In this material, which lines include the string "significant"? Show them.

————————

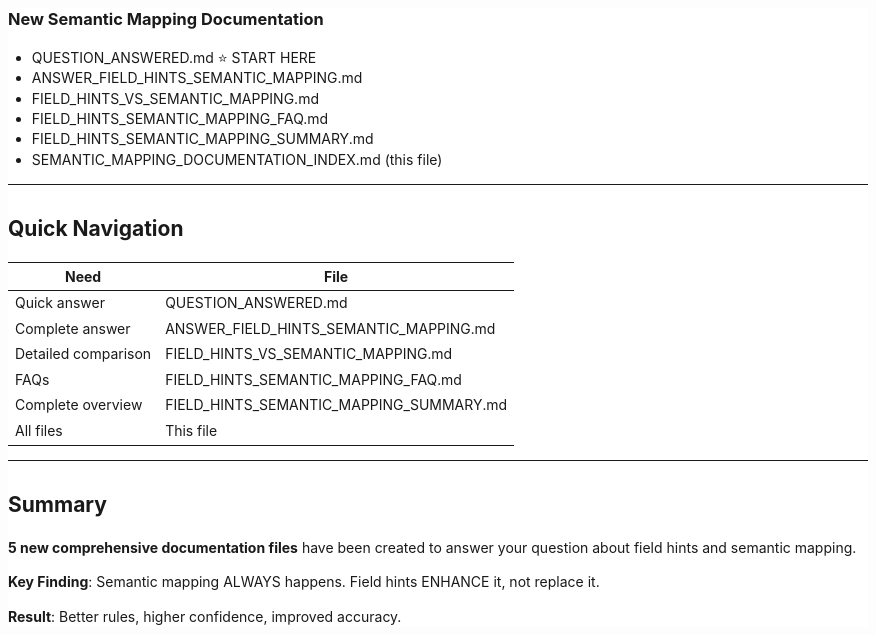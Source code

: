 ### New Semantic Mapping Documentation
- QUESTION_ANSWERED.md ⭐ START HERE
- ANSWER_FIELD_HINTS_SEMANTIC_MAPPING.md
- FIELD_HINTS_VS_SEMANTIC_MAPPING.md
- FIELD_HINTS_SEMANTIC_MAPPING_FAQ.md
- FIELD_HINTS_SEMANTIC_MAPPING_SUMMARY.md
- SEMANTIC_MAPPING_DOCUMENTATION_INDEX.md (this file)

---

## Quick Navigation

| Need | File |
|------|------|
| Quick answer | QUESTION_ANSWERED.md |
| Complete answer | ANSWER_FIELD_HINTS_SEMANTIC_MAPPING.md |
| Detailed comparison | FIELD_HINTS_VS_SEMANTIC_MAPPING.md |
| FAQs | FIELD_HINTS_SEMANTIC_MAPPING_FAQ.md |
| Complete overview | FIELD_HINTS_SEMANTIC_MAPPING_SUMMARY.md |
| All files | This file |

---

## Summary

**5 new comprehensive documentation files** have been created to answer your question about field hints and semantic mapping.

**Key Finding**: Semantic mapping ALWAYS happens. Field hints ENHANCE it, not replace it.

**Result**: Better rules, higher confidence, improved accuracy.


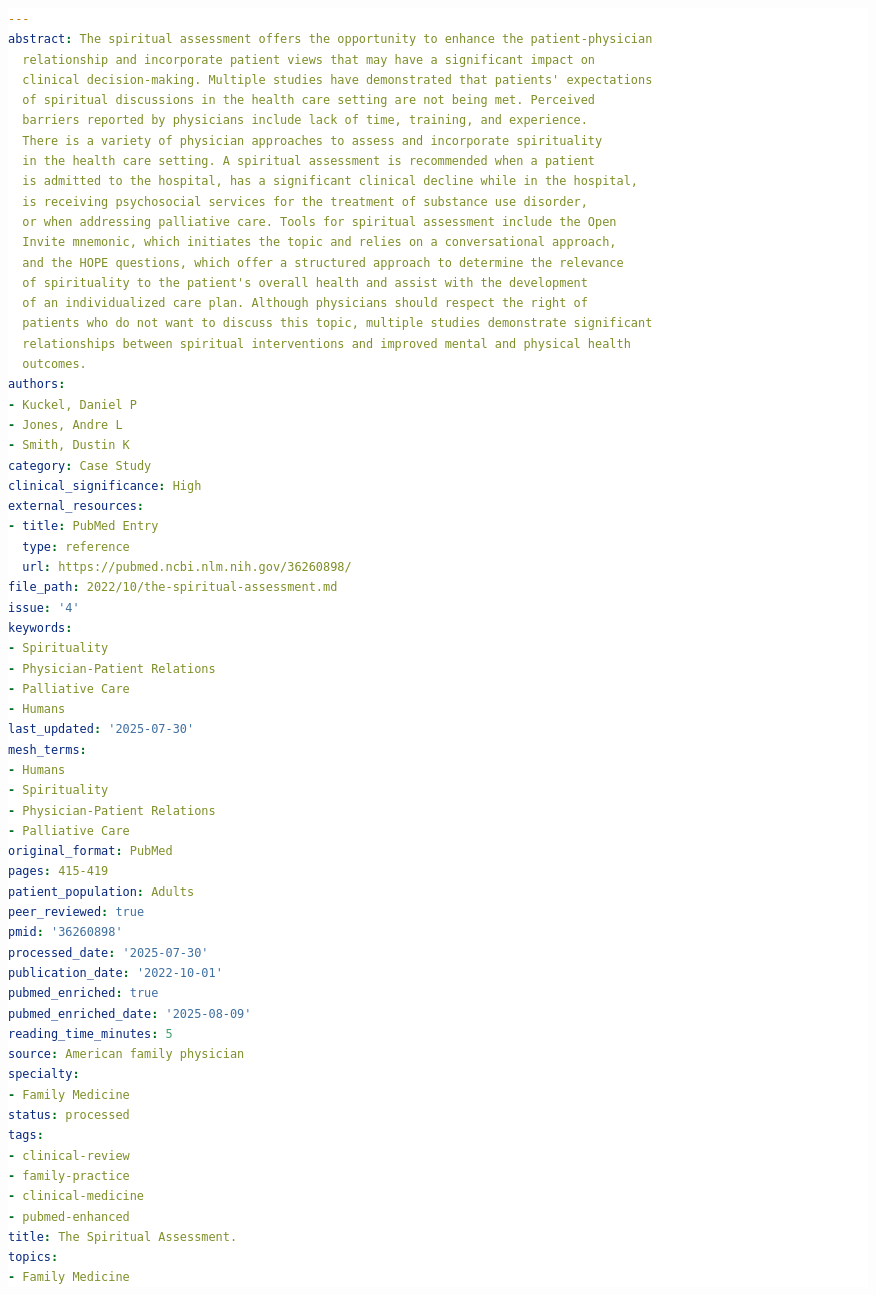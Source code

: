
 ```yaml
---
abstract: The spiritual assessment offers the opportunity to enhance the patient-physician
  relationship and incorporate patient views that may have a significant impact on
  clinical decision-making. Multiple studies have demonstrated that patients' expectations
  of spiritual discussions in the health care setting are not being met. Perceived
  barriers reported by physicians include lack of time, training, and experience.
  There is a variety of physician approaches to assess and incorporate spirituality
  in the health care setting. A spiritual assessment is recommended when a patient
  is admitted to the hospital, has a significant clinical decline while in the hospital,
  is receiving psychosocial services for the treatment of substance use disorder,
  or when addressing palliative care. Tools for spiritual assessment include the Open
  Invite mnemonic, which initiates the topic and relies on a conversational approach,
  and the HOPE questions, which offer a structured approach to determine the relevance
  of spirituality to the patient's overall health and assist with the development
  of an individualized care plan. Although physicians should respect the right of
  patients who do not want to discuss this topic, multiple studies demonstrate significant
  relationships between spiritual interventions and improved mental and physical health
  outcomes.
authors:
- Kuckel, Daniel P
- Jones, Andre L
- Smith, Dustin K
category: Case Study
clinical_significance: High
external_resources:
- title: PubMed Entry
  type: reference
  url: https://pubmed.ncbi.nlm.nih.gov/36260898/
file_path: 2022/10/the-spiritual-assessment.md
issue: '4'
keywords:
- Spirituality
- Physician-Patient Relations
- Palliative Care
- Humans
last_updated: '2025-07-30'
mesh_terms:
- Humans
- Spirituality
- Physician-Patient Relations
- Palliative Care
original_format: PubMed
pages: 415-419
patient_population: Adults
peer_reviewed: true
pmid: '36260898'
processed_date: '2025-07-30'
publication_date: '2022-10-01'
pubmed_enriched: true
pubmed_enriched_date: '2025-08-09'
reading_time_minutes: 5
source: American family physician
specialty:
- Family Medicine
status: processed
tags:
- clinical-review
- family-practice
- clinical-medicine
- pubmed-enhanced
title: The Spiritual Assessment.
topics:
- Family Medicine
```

————————

» **Solution**
  relationship and incorporate patient views that may have a significant impact on
  is admitted to the hospital, has a significant clinical decline while in the hospital,
  patients who do not want to discuss this topic, multiple studies demonstrate significant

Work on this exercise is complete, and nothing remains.